At the Department of Homeland Security, the chiefs of the U.S. Customs and Border Protection, Immigration and Customs Enforcement, and the Transportation Security Administration, have yet to be confirmed.
And at the Department of Education, a sprawling bureaucracy of 4,400 employees with a $68 billion budget, “all the key roles except for the secretary remain empty or filled with people in an acting capacity,” said a Department of Education official.
“Nobody knows when or if they will be filled anytime soon,” said the official, who declined to be identified by name. The department did not respond to a request for comment.
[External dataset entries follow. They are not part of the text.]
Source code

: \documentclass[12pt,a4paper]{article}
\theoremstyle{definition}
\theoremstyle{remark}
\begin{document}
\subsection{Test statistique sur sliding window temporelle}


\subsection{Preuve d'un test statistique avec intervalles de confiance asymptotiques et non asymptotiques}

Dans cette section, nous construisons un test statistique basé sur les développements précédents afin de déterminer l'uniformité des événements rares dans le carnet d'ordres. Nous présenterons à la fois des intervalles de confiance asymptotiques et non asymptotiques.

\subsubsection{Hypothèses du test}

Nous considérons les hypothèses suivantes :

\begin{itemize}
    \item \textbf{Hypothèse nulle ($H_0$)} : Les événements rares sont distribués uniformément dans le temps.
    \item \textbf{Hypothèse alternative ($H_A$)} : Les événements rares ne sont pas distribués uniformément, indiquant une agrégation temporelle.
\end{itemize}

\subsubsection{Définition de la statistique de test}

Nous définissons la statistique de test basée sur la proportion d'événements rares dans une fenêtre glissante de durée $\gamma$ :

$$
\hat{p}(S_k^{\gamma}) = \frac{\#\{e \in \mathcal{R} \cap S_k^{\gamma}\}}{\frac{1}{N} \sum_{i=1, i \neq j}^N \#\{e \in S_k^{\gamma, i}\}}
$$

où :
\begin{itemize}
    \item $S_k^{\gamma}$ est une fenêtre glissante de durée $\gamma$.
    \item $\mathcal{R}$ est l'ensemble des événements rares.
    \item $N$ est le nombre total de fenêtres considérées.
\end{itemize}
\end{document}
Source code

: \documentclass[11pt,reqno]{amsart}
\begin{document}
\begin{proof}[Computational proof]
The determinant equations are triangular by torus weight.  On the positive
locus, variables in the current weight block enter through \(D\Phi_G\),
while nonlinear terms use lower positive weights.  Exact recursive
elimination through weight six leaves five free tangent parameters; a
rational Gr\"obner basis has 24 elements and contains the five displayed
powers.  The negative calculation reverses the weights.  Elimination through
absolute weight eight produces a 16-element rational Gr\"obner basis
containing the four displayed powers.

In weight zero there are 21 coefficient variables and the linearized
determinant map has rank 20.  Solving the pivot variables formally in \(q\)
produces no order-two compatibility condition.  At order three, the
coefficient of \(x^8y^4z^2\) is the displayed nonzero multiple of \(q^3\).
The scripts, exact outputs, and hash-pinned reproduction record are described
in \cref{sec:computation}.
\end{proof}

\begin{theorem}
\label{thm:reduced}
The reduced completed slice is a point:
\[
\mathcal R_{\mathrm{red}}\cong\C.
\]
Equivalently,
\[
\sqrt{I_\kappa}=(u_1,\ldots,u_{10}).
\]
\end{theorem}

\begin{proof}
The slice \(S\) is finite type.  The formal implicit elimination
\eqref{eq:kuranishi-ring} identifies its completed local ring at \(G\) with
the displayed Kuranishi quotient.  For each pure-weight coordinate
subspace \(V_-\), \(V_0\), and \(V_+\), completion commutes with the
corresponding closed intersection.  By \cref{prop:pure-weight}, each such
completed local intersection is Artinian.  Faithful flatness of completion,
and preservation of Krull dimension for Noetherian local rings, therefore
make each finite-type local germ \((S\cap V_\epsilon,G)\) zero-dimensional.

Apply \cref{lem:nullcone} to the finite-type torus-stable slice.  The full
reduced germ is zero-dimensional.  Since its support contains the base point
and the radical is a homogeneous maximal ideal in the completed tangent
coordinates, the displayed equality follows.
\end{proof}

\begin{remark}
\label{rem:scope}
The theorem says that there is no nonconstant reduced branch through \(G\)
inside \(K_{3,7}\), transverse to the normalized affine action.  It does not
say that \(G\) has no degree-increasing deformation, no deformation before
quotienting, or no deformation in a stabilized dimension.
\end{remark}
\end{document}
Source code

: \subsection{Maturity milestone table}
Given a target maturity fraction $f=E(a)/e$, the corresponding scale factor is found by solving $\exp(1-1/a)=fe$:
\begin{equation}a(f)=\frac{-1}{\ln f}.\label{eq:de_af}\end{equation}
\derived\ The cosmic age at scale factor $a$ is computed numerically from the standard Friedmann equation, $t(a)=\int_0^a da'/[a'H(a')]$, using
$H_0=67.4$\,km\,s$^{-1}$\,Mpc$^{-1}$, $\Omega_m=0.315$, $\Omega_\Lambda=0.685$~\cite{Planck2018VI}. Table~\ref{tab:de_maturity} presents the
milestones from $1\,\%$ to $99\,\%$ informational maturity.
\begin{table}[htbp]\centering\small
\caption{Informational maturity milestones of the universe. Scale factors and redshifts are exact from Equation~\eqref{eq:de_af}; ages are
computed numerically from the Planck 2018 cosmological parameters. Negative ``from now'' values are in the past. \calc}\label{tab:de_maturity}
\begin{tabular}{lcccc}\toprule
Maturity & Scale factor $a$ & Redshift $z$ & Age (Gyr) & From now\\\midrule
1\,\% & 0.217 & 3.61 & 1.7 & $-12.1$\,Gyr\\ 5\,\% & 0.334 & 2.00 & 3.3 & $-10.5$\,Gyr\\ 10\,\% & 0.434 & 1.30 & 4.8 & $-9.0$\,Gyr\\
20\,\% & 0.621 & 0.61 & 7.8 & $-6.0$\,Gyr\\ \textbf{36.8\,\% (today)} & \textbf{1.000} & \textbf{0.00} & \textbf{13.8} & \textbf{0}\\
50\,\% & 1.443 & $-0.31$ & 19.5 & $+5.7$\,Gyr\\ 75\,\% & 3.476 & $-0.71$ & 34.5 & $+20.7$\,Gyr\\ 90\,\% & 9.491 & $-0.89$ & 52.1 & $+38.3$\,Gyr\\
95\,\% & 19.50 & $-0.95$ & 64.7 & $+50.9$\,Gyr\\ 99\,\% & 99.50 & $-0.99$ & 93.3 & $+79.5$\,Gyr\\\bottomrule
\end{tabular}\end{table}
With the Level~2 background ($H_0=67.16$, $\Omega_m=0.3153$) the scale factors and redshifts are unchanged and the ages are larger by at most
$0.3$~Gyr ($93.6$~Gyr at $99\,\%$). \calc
Trump has frequently complained that Senate Democrats have stalled the approval process for his nominees. But the White House has also been slower to send nominees to the Senate than previous administrations.
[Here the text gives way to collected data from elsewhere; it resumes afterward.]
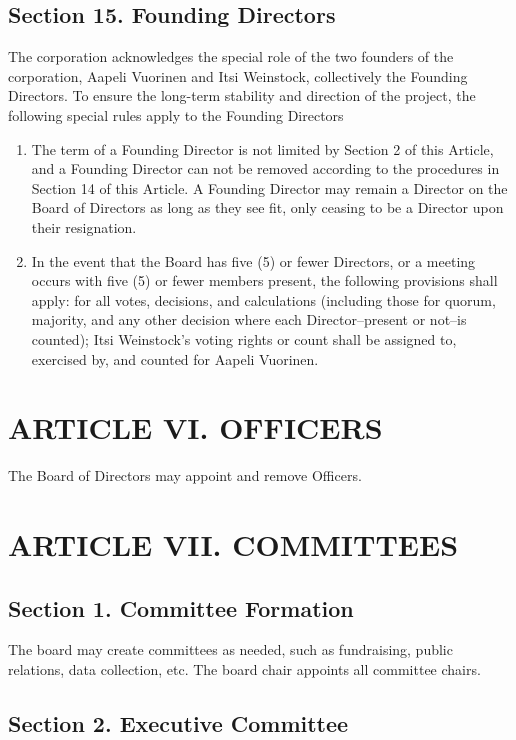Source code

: \documentclass[a4paper]{article}
\begin{document}
\subsection*{Section 15. Founding Directors}

The corporation acknowledges the special role of the two founders of the corporation, Aapeli Vuorinen and Itsi Weinstock, collectively the Founding Directors. To ensure the long-term stability and direction of the project, the following special rules apply to the Founding Directors

\begin{enumerate}
\item The term of a Founding Director is not limited by Section 2 of this Article, and a Founding Director can not be removed according to the procedures in Section 14 of this Article. A Founding Director may remain a Director on the Board of Directors as long as they see fit, only ceasing to be a Director upon their resignation.
\item In the event that the Board has five (5) or fewer Directors, or a meeting occurs with five (5) or fewer members present, the following provisions shall apply: for all votes, decisions, and calculations (including those for quorum, majority, and any other decision where each Director--present or not--is counted); Itsi Weinstock's voting rights or count shall be assigned to, exercised by, and counted for Aapeli Vuorinen.
\end{enumerate}

\section*{ARTICLE VI. OFFICERS}

The Board of Directors may appoint and remove Officers.

\section*{ARTICLE VII. COMMITTEES}


\subsection*{Section 1. Committee Formation}

The board may create committees as needed, such as fundraising, public relations, data collection, etc. The board chair appoints all committee chairs.

\subsection*{Section 2. Executive Committee}
\end{document}
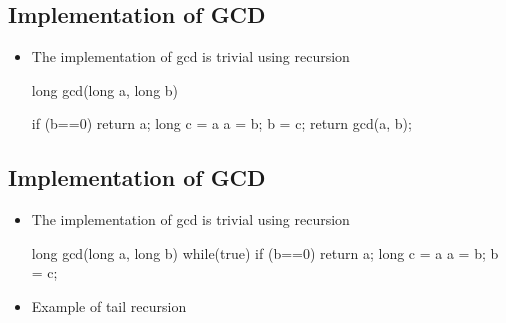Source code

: 
\begin{slide}
\section{Implementation of GCD}

\begin{itemize}
  \item The implementation of gcd is trivial using recursion
    \begin{java}
      long gcd(long a, long b)
      {

           if (b==0) {
              return a;
           }
           long c = a%
           a = b;
           b = c;
           return gcd(a, b);
      }
    \end{java}
\end{itemize}

\end{slide}


\begin{slide}
\section{Implementation of GCD}

\begin{itemize}
  \item The implementation of gcd is trivial using recursion
    \begin{java}
      long gcd(long a, long b)
      {
        while(true) {
           if (b==0) {
              return a;
           }
           long c = a%
           a = b;
           b = c;
         }
      }
    \end{java}
  \item Example of tail recursion
\end{itemize}

\end{slide}




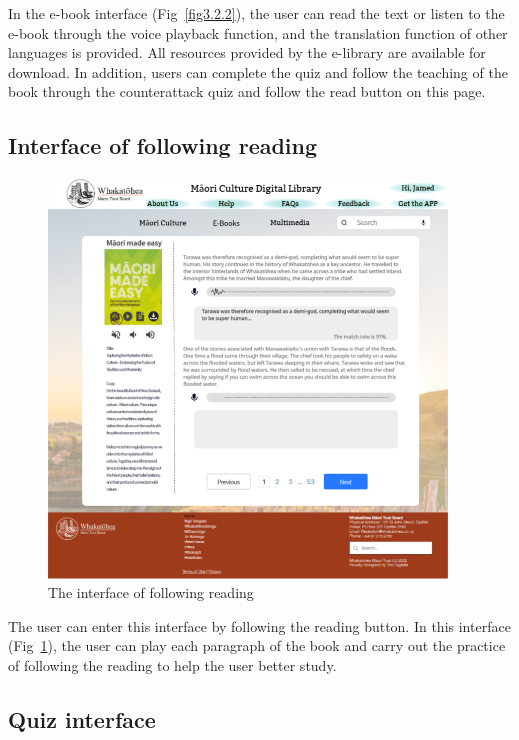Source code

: In the e-book interface (Fig~\ref{fig3.2.2}), the user can read the text or listen to the e-book through the voice playback function, and the translation function of other languages is provided. All resources provided by the e-library are available for download. In addition, users can complete the quiz and follow the teaching of the book through the counterattack quiz and follow the read button on this page.

\subsection{Interface of following reading }

\begin{figure}[htbp]
  \centerline{\includegraphics[width=300pt]{images/3-2-3.png}}
  \caption{The interface of following reading}
  \label{fig3.2.3}
\end{figure}

The user can enter this interface by following the reading button. In this interface (Fig~\ref{fig3.2.3}), the user can play each paragraph of the book and carry out the practice of following the reading to help the user better study.

\subsection{Quiz interface}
Many top State Department posts also remain vacant. One consequence, say several officials, is that department experts played little role in briefing Trump for his telephone call to Russian President Vladimir Putin or his meeting with Russian Foreign Minister Sergei Lavrov and Ambassador Sergei Kislyak, where officials say he disclosed highly classified intelligence.
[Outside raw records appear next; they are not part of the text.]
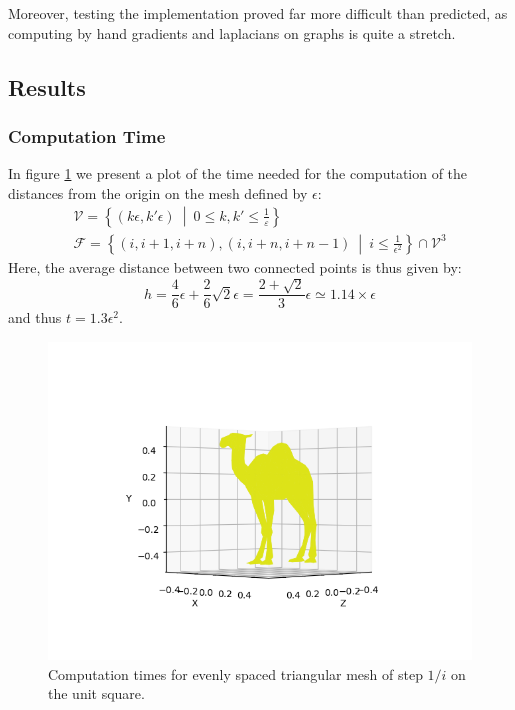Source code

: \documentclass[math, info, english]{cours}
\def\mF{\mathcal{F}}
\def\mV{\mathcal{V}}
\begin{document}
Moreover, testing the implementation proved far more difficult than predicted, as computing by hand gradients and laplacians on graphs is quite a stretch.

\subsection{Results}
\subsubsection{Computation Time}
In figure \ref{computationtime} we present a plot of the time needed for the computation of the distances from the origin on the mesh defined by $\epsilon$:
\begin{align*}
	\mV = \left\{ \left( k\epsilon, k'\epsilon \right) \ \middle| \ 0 \leq k, k' \leq \frac{1}{\varepsilon} \right\}\\
	\mF = \left\{ \left( i, i + 1, i + n \right), \left( i, i + n, i + n -1 \right) \ \middle| \ i \leq \frac{1}{\epsilon^{2}} \right\} \cap \mV^{3}
\end{align*}
Here, the average distance between two connected points is thus given by:
\begin{equation*}
	h = \frac{4}{6}\epsilon + \frac{2}{6}\sqrt{2}\epsilon = \frac{2 + \sqrt{2}}{3}\epsilon \simeq 1.14 \times \epsilon
\end{equation*}
and thus $t = 1.3\epsilon^{2}$.

\begin{figure}[h]
	\centering
	\includegraphics{Figures/camel_t=1000_i=50_True.png}
	\caption{Computation times for evenly spaced triangular mesh of step $1/i$ on the unit square.}
	\label{computationtime}
\end{figure}
\end{document}
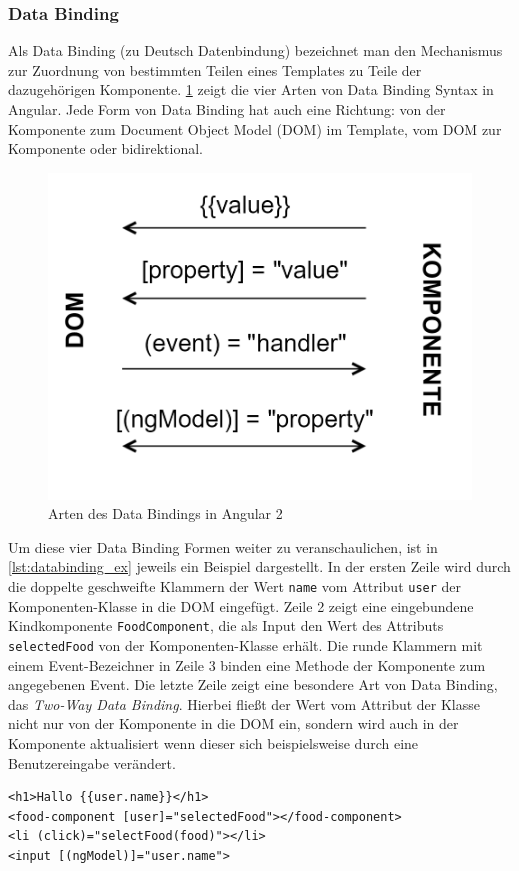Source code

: \subsubsection{Data Binding}
Als Data Binding (zu Deutsch Datenbindung) bezeichnet man den Mechanismus zur Zuordnung von bestimmten Teilen eines Templates zu Teile der dazugehörigen Komponente. \cref{fig:databinding} zeigt die vier Arten von Data Binding Syntax in Angular. Jede Form von Data Binding hat auch eine Richtung: von der Komponente zum Document Object Model (\acs{DOM}) im Template, vom \acs{DOM} zur Komponente oder bidirektional.

\begin{figure}[ht!]
	\centering
	\includegraphics[width=0.5\linewidth]{bilder/kap5/databinding}
	\caption[Arten des Data Bindings in Angular 2]{Arten des Data Bindings in Angular 2}
	\label{fig:databinding}
\end{figure}

\newpage
Um diese vier Data Binding Formen weiter zu veranschaulichen, ist in \cref{lst:databinding_ex} jeweils ein Beispiel dargestellt. In der ersten Zeile wird durch die doppelte geschweifte Klammern der Wert \texttt{name} vom Attribut \texttt{user} der Komponenten-Klasse in die \acs{DOM} eingefügt. Zeile 2 zeigt eine eingebundene Kindkomponente \texttt{FoodComponent}, die als Input den Wert des Attributs \texttt{selectedFood} von der Komponenten-Klasse erhält. Die runde Klammern mit einem Event-Bezeichner in Zeile 3 binden eine Methode der Komponente zum angegebenen Event. Die letzte Zeile zeigt eine besondere Art von Data Binding, das \textit{Two-Way Data Binding}. Hierbei fließt der Wert vom Attribut der Klasse nicht nur von der Komponente in die \acs{DOM} ein, sondern wird auch in der Komponente aktualisiert wenn dieser sich beispielsweise durch eine Benutzereingabe verändert.
\\
\begin{lstlisting}[language=HTML5,caption={Beispiele zu den Data Binding Arten},label=lst:databinding_ex]
<h1>Hallo {{user.name}}</h1>
<food-component [user]="selectedFood"></food-component>
<li (click)="selectFood(food)"></li>
<input [(ngModel)]="user.name">
\end{lstlisting}


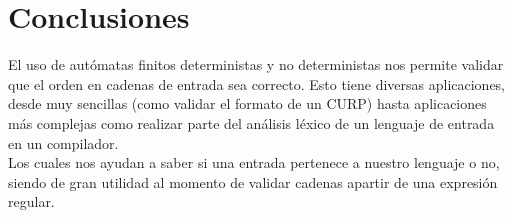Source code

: \section{Conclusiones}
	El uso de autómatas finitos deterministas y no deterministas nos permite validar que el orden en cadenas de entrada sea correcto.
	Esto tiene diversas aplicaciones, desde muy sencillas (como validar el formato de un CURP) hasta aplicaciones más complejas como realizar parte del análisis léxico de un lenguaje de entrada en un compilador.\\Los cuales nos ayudan a saber si una entrada pertenece a nuestro lenguaje o no, siendo de gran utilidad al momento de validar cadenas apartir de una expresión regular.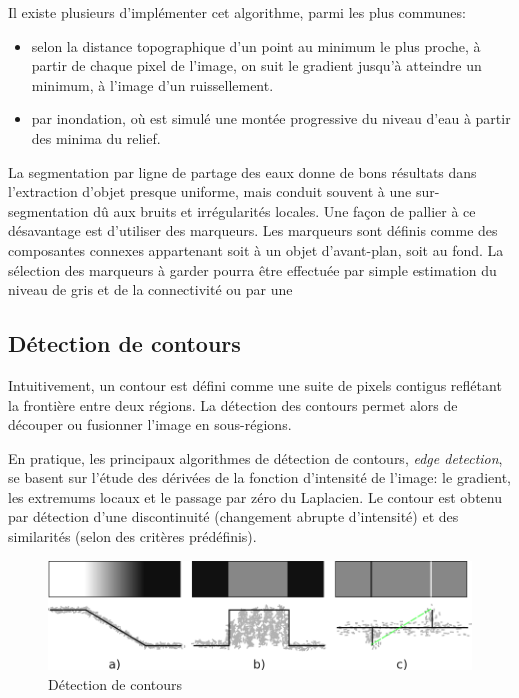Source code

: \documentclass[a4paper,12pt]{report}
\begin{document}
Il existe plusieurs d'implémenter cet algorithme, parmi les plus communes: 
\begin{itemize}
\item selon la distance topographique d'un point au minimum le plus proche, à partir de chaque pixel de l'image, on suit le gradient jusqu'à atteindre un minimum, à l'image d'un ruissellement.
\item par inondation, où est simulé une montée progressive du niveau d'eau à partir des minima du relief.\\
\end{itemize}

La segmentation par ligne de partage des eaux donne de bons résultats dans l'extraction d'objet presque uniforme, mais conduit souvent à une sur-segmentation dû aux bruits et irrégularités locales. Une façon de pallier à ce désavantage est d'utiliser des marqueurs. Les marqueurs sont définis comme des composantes connexes appartenant soit à un objet d'avant-plan, soit au fond. La sélection des marqueurs à garder pourra être effectuée par simple estimation du niveau de gris et de la connectivité ou par une   


\subsection{Détection de contours}
Intuitivement, un contour est défini comme une suite de pixels contigus reflétant la frontière entre deux régions. 
La détection des contours permet alors de découper ou fusionner l'image en sous-régions.

En pratique, les principaux algorithmes de détection de contours, \textit{edge detection}, se basent sur l'étude des dérivées de la fonction d'intensité de l'image: le gradient, les extremums locaux et le passage par zéro du Laplacien. Le contour est obtenu par détection d'une discontinuité (changement abrupte d'intensité) et des similarités (selon des critères prédéfinis).\\

\begin{figure}[hbtp]
\centering
\includegraphics[scale=0.6]{figureDetectionDiscontinuities.png}
\caption{Détection de contours}
\label{fig:DetectionDiscontinuities}
\end{figure}
\end{document}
State Department and intelligence officials say that as power is increasingly concentrated in the hands of a few Trump loyalists in the White House, the roles of professional Foreign Service, intelligence and civil service officers have shrunk compared to past administrations.
For instance, said two U.S. diplomats, no one from the State Department attended Trump’s Feb. 15 meeting with Israeli Prime Minister Benjamin Netanyahu - a sharp contrast from past administrations which would typically staff such a high-profile meeting with high-level State Department officials.
Asked for comment, the State Department would not address the circumstances of the meeting with the Russian officials in the Oval Office, but did speak to the efforts involving Netanyahu and the Middle East.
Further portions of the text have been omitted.